(All scripture from the World English Bible, ebible.org, all rights reserved)
“In the six hundred first year, in the first month, the first day of the month, the waters were dried up from the earth. Noah removed the covering of the ship, and looked. He saw that the surface of the ground was dry. In the second month, on the twenty-seventh day of the month, the earth was dry. God spoke to Noah, saying, “Go out of the ship, you, your wife, your sons, and your sons’ wives with you. Bring out with you every living thing that is with you of all flesh, including birds, livestock, and every creeping thing that creeps on the earth, that they may breed abundantly in the earth, and be fruitful, and multiply on the earth.””
(Genesis 8:13-17)
God is very specific. It started on “the second month, on the seventeenth day of the month” (Genesis 7:11) and ended “In the six hundred first year, in the first month, the first day of the month” (Genesis 8:13). That’s just under a year. In the SECOND month of that year, on the twenty-seventh day, God told them to leave. Noah was in the ark for a year and ten days. That is the total time of the Flood. No matter how you slice up the time periods that God gave throughout the Flood, if you come up with a number greater than 375, you’ve done it wrong (I know I have struggled with it at times).

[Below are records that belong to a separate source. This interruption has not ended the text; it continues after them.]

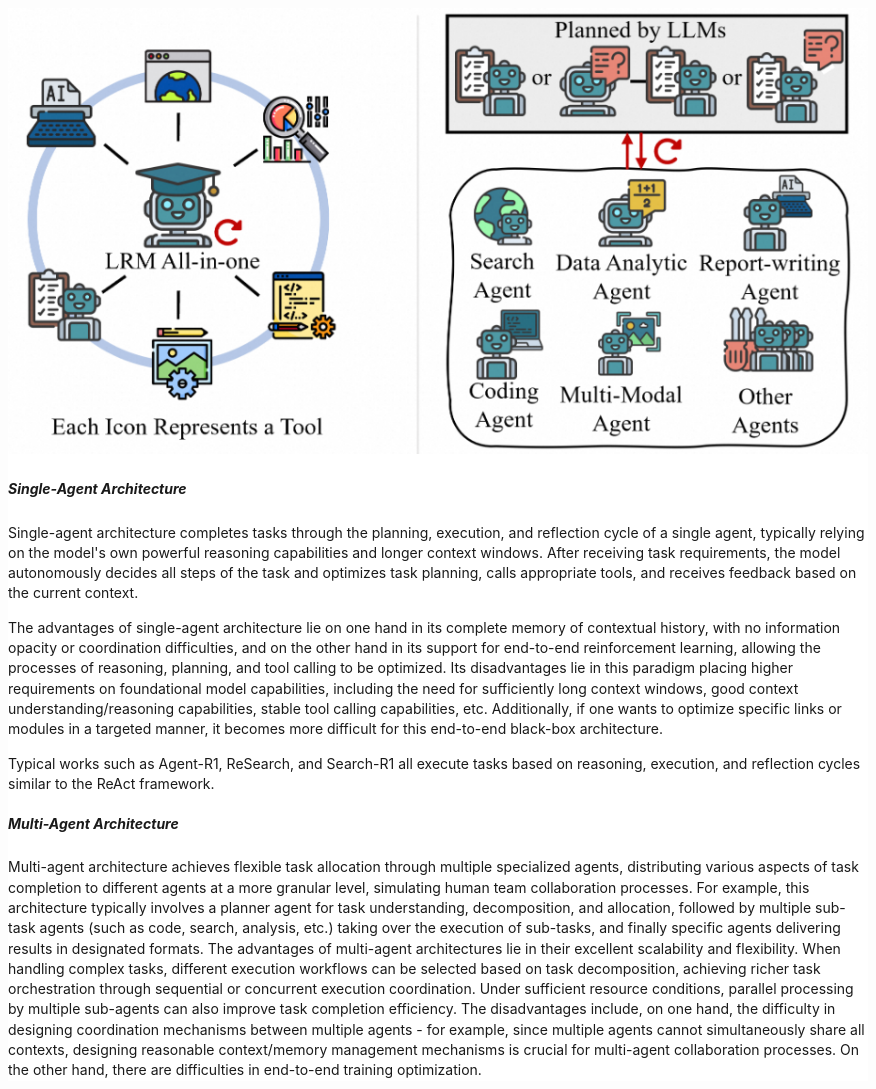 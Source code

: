 ![image.png](https://github.com/modelscope/modelscope-classroom/blob/main/Blogs/Articles/Deep-Research-Survey/resources/78ae17bc.png)

##### Single-Agent Architecture

Single-agent architecture completes tasks through the planning, execution, and reflection cycle of a single agent, typically relying on the model's own powerful reasoning capabilities and longer context windows. After receiving task requirements, the model autonomously decides all steps of the task and optimizes task planning, calls appropriate tools, and receives feedback based on the current context.

The advantages of single-agent architecture lie on one hand in its complete memory of contextual history, with no information opacity or coordination difficulties, and on the other hand in its support for end-to-end reinforcement learning, allowing the processes of reasoning, planning, and tool calling to be optimized. Its disadvantages lie in this paradigm placing higher requirements on foundational model capabilities, including the need for sufficiently long context windows, good context understanding/reasoning capabilities, stable tool calling capabilities, etc. Additionally, if one wants to optimize specific links or modules in a targeted manner, it becomes more difficult for this end-to-end black-box architecture.

Typical works such as Agent-R1, ReSearch, and Search-R1 all execute tasks based on reasoning, execution, and reflection cycles similar to the ReAct framework.

##### Multi-Agent Architecture

Multi-agent architecture achieves flexible task allocation through multiple specialized agents, distributing various aspects of task completion to different agents at a more granular level, simulating human team collaboration processes. For example, this architecture typically involves a planner agent for task understanding, decomposition, and allocation, followed by multiple sub-task agents (such as code, search, analysis, etc.) taking over the execution of sub-tasks, and finally specific agents delivering results in designated formats.
The advantages of multi-agent architectures lie in their excellent scalability and flexibility. When handling complex tasks, different execution workflows can be selected based on task decomposition, achieving richer task orchestration through sequential or concurrent execution coordination. Under sufficient resource conditions, parallel processing by multiple sub-agents can also improve task completion efficiency. The disadvantages include, on one hand, the difficulty in designing coordination mechanisms between multiple agents - for example, since multiple agents cannot simultaneously share all contexts, designing reasonable context/memory management mechanisms is crucial for multi-agent collaboration processes. On the other hand, there are difficulties in end-to-end training optimization.
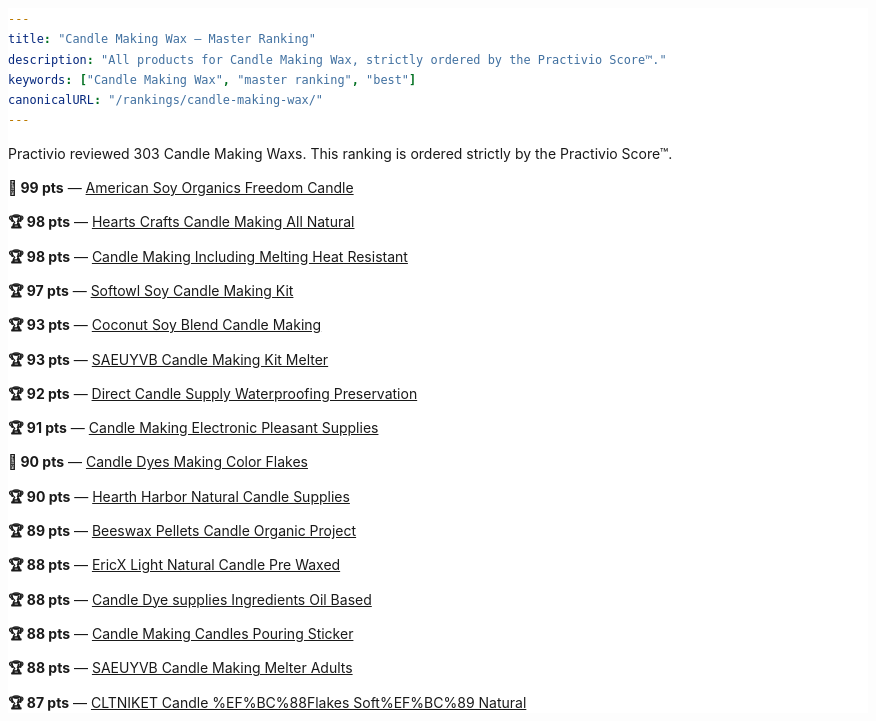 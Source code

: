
 ```yaml
---
title: "Candle Making Wax — Master Ranking"
description: "All products for Candle Making Wax, strictly ordered by the Practivio Score™."
keywords: ["Candle Making Wax", "master ranking", "best"]
canonicalURL: "/rankings/candle-making-wax/"
---
```


Practivio reviewed 303 Candle Making Waxs. This ranking is ordered strictly by the Practivio Score™.

**💎 99 pts** — [American Soy Organics Freedom Candle](/products/american-soy-organics-freedom-candle-B07WRDQ373/)

**🏆 98 pts** — [Hearts Crafts Candle Making All Natural](/products/hearts-crafts-candle-making-all-natural-B07DK8W2YM/)

**🏆 98 pts** — [Candle Making Including Melting Heat Resistant](/products/candle-making-including-melting-heat-resistant-B09KG8CXJV/)

**🏆 97 pts** — [Softowl Soy Candle Making Kit](/products/softowl-soy-candle-making-kit-B08YJT3237/)

**🏆 93 pts** — [Coconut Soy Blend Candle Making](/products/coconut-soy-blend-candle-making-B095SZG5RK/)

**🏆 93 pts** — [SAEUYVB Candle Making Kit Melter](/products/saeuyvb-candle-making-kit-melter-B0CS2ZQ59K/)

**🏆 92 pts** — [Direct Candle Supply Waterproofing Preservation](/products/direct-candle-supply-waterproofing-preservation-B095JC682R/)

**🏆 91 pts** — [Candle Making Electronic Pleasant Supplies](/products/candle-making-electronic-pleasant-supplies-B09RX3HR32/)

**💎 90 pts** — [Candle Dyes Making Color Flakes](/products/candle-dyes-making-color-flakes-B06Y3T5RV4/)

**🏆 90 pts** — [Hearth Harbor Natural Candle Supplies](/products/hearth-harbor-natural-candle-supplies-B09NYKN76N/)

**🏆 89 pts** — [Beeswax Pellets Candle Organic Project](/products/beeswax-pellets-candle-organic-project-B0BXFZBZS9/)

**🏆 88 pts** — [EricX Light Natural Candle Pre Waxed](/products/ericx-light-natural-candle-pre-waxed-B015W8DWUO/)

**🏆 88 pts** — [Candle Dye supplies Ingredients Oil Based](/products/candle-dye-supplies-ingredients-oil-based-B0948X234Q/)

**🏆 88 pts** — [Candle Making Candles Pouring Sticker](/products/candle-making-candles-pouring-sticker-B07VFCGFZ6/)

**🏆 88 pts** — [SAEUYVB Candle Making Melter Adults](/products/saeuyvb-candle-making-melter-adults-B0CS311PC3/)

**🏆 87 pts** — [CLTNIKET Candle %EF%BC%88Flakes Soft%EF%BC%89 Natural](/products/cltniket-candle-efbc88flakes-softefbc89-natural-B0C16ZKQMZ/)

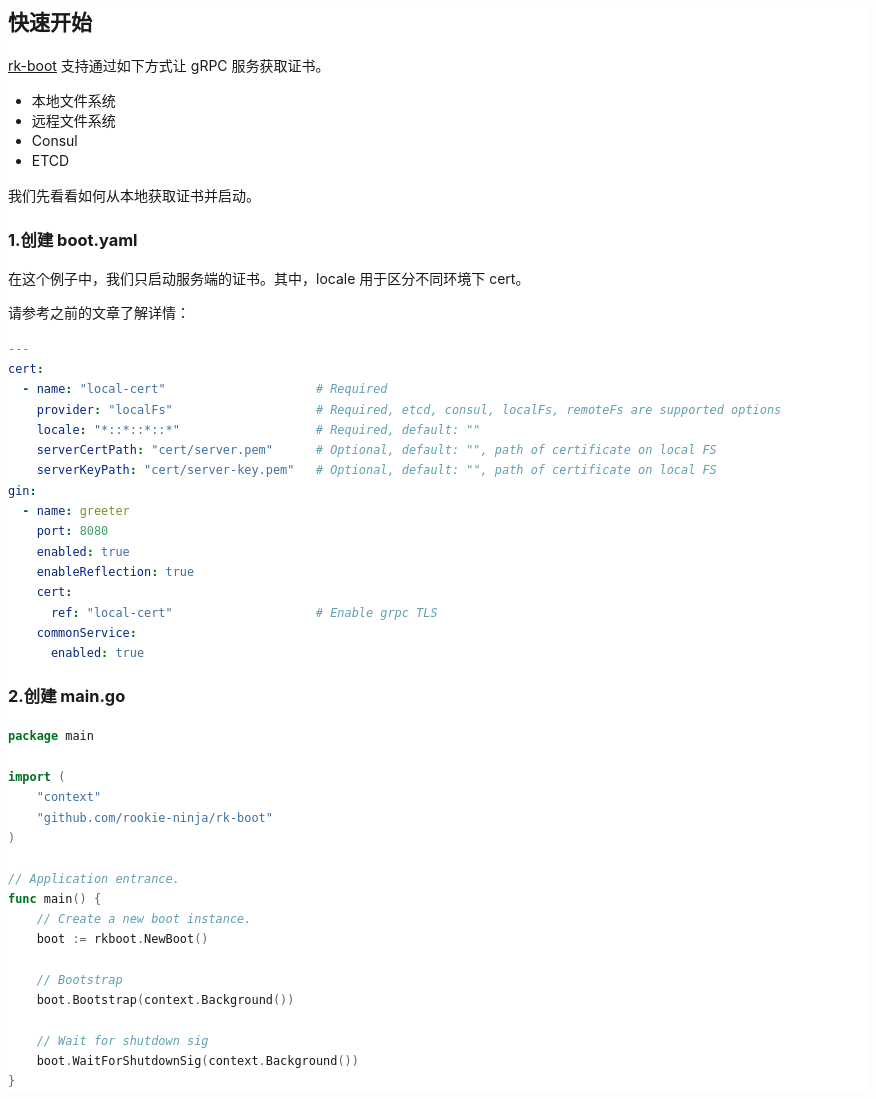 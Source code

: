 ## 快速开始
[rk-boot](https://github.com/rookie-ninja/rk-boot) 支持通过如下方式让 gRPC 服务获取证书。

- 本地文件系统
- 远程文件系统
- Consul
- ETCD

我们先看看如何从本地获取证书并启动。

### 1.创建 boot.yaml
在这个例子中，我们只启动服务端的证书。其中，locale 用于区分不同环境下 cert。

请参考之前的文章了解详情：

```yaml
---
cert:
  - name: "local-cert"                     # Required
    provider: "localFs"                    # Required, etcd, consul, localFs, remoteFs are supported options
    locale: "*::*::*::*"                   # Required, default: ""
    serverCertPath: "cert/server.pem"      # Optional, default: "", path of certificate on local FS
    serverKeyPath: "cert/server-key.pem"   # Optional, default: "", path of certificate on local FS
gin:
  - name: greeter
    port: 8080
    enabled: true
    enableReflection: true
    cert:
      ref: "local-cert"                    # Enable grpc TLS
    commonService:
      enabled: true
```

### 2.创建 main.go 
```go
package main

import (
	"context"
	"github.com/rookie-ninja/rk-boot"
)

// Application entrance.
func main() {
	// Create a new boot instance.
	boot := rkboot.NewBoot()

	// Bootstrap
	boot.Bootstrap(context.Background())

	// Wait for shutdown sig
	boot.WaitForShutdownSig(context.Background())
}
```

Noah saw that the ground was dry, but he didn’t leave the ark. He didn’t enter the ark until God told him to. He didn’t leave the ark until God told him to. Noah was obedient to God. Why did God pick Noah in the first place? Because Noah was obedient. We see it here like we saw it in Genesis 6-7. When God told Noah to do something, Noah did it. All of it. No matter how it looked, seemed, or felt. He was an OBEDIENT man. We should all strive to be the same.
None of the animals would be left behind. They would all be driven out of the ark. It wasn’t a permanent shelter. It was not their new nest or den. It was temporary assistance and now was superfluous. They weren’t to hang onto it or hide within it. It was time to leave and repopulate the places of the Earth with all manner of life after their own kinds.
God gave them the same command that He gave when He brought them forth (Genesis 1:22, 25). The Earth was always meant to be full of life, full of variety, and full of productivity.
The sage Chizkuni writes: ‘ויהי באחת ושש מאות שנה בראשון באחד לחודש. It was inthe 601st year (of Noach’s life) on the first day of the first month; even a single day of a new year is referred to as the year just commencing.” (Compare Talmud Rosh Hashanah 10) A different explanation of the significance of this statement: in the 600th year of Noach’s life in the month of Iyar on the 17th of the month the deluge had commenced, and the rain lasted for 40 days and 40 nights, so that the rains ceased by the 28th day of Sivan. According to this interpretation the first month of the year is the month of Nissan. All the other months follow the same patterns according to the solar calendar. Each month is considered as having thirty days.’
The sage Steinsaltz writes: ‘Every living being that is with you from all flesh, of the birds, and of the animals, and of every crawling creature that crawls on the earth, bring out with you. Remove them forcibly, as the animals had become accustomed to life in the ark. Although they were confined there, they had easy access to food. Moreover, some of them may have been in a state of hibernation due to the conditions. It was therefore necessary to compel them to leave. And they will teem [veshartzu ] on the earth, by increasing greatly in number so that they will be found everywhere, like creeping animals [sheratzim], and be fruitful and multiply upon the earth. In this manner the world will be populated afresh.’